In the drawer of the sideboard was one of my favourite items, an old 'baccy' packet filled with comic strip cuttings from the Daily Mirror. These were mainly done by none other than Bernard Venables although there were others, each describing a different aspect of angling, each a gem of information to my hungry young mind. The smell of the tobacco added to the magic that they possessed. I loved that smell. I would have a good lung filling sniff of Granddad's tin, a two compartmented device that held tobacco and papers. He would let me roll his cigarettes, chiding me if they were too loose or too thin but, in a short time I was rolling them to his standard. He once offered me a 'drag' when I was about ten. I refused of course, I didn't want him to know that I was already a regular smoker.

He would take me out into the garden, having first put his cap on (I never saw him outside of the house without a cap), to turn the compost heap for red worms. These in turn would be kept in damp moss in a small tin and turned daily to clean and toughen them. They were certainly lively on the hook and attractive to perch.

He accompanied me out to the pond on many occasions. I was always too impatient like every other small boy that's fished but he would try to instil some sort of discipline into my approach. It was frustrating fishing, the float dithering and bobbing for an eternity before sliding away. The strike was usually met with a diminutive perch, deep hooked but bristling with defiance.
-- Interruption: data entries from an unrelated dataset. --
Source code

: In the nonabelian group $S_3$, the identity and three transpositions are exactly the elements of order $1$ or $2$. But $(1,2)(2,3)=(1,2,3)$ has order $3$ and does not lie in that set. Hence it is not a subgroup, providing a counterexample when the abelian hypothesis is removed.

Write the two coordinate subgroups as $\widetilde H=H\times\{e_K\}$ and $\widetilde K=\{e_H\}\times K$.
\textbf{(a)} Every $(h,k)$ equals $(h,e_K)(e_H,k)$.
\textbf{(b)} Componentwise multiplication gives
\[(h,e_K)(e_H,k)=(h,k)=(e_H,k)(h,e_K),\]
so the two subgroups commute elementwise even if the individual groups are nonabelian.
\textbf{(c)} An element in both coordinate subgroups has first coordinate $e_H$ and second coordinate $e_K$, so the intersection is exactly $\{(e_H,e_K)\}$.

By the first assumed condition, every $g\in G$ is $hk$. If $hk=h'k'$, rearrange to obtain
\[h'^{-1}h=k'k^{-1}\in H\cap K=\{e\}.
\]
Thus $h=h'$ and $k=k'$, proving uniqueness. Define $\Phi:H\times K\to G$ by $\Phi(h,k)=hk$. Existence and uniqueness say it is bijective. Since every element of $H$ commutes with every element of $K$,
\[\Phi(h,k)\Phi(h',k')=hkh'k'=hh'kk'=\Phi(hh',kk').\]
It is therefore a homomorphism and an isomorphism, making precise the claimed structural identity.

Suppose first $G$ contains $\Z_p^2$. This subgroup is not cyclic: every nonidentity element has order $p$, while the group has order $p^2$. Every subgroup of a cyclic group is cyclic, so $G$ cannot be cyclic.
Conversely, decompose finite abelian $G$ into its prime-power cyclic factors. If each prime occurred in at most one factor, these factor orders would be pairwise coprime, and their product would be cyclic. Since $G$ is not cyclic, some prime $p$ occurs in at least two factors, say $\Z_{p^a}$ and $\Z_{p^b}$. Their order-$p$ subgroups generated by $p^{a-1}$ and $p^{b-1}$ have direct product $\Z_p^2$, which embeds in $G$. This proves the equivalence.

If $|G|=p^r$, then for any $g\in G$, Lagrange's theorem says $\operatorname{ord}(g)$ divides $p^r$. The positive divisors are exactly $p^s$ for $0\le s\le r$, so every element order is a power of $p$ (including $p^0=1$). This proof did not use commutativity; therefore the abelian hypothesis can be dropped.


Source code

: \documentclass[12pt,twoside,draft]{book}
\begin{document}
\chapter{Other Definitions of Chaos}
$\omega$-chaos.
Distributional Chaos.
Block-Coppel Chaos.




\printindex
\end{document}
We had a favourite swim in the wooded section, a fallen bough made for a perfect bench where we sat, watching the red tips of our quills in the shade of the overhanging tree. I would be lectured on how I should strike in the opposite direction to that which the float was heading and how I should keep calm and apply gentle side strain. Then, at dusk with the lake alive with rolling fish, his float sank and was met with a wild upward sweep of his rod which was then thrashed this way and that as he hurriedly brought a fighting bar of silver to the net. It was a beautiful roach just a few ounces below the magical 2lbs, he was rightly pleased and excited but came back to earth to tell me off when I said “what about the precise strike and gentle side strain”. I had to turn away and laugh discretely up my sleeve.

But it was in that very swim that we shared his last day's fishing. At the end of the day he struggled to stand up and I had to pull his not insignificant weight from the bough. I thought it was funny but then I saw the look on his face and the slight panic in his voice as he declared that “his legs had gone!” It was a mighty effort on both our parts to get him up the little bank to the path and that was the last time he was to put himself in that position, he was too old to fish.

Not that it stopped me. I would still visit and fish with the lads from the village. We were always there, come rain or shine. I'd fish the morning, return for lunch then go back for the afternoon and sometimes for the evening after tea. This was much easier when I could borrow Granddad's bike but I punctured one of the tyres once and was told that it was my job to repair it. I hadn't a clue how to do such a technical job so I walked along the long, narrow and at times quite creepy lane. I'd have all my gear in one hand and a metal rod rest in the other just in case it was the Bogeyman coughing behind the hedge instead of a cow.

Time moved forward and both of my Grand Parents had to leave their house and enter retirement homes. Gran succumbed to a stroke and Granddad's memory lapsed as he suffered dementia. He died, ironically, on March 14th, the last day of the season.
But, when I started working in Bristol I again rose early in the morning to fish the Pond. I arrived one day with just a few slices of bread for bait. Two anglers were already in my chosen swim so I fished on the other side of the dam wall but it was weedy and I was not getting on very well. I went to talk to the other guys, one of which had taken a tench. To my surprise, I was invited to join them and even given some maggots by the affable Chris Newton. I later caught my first ever tench and was elated that it should come from the Pond, the location of so many mishaps and lost fish of my youth.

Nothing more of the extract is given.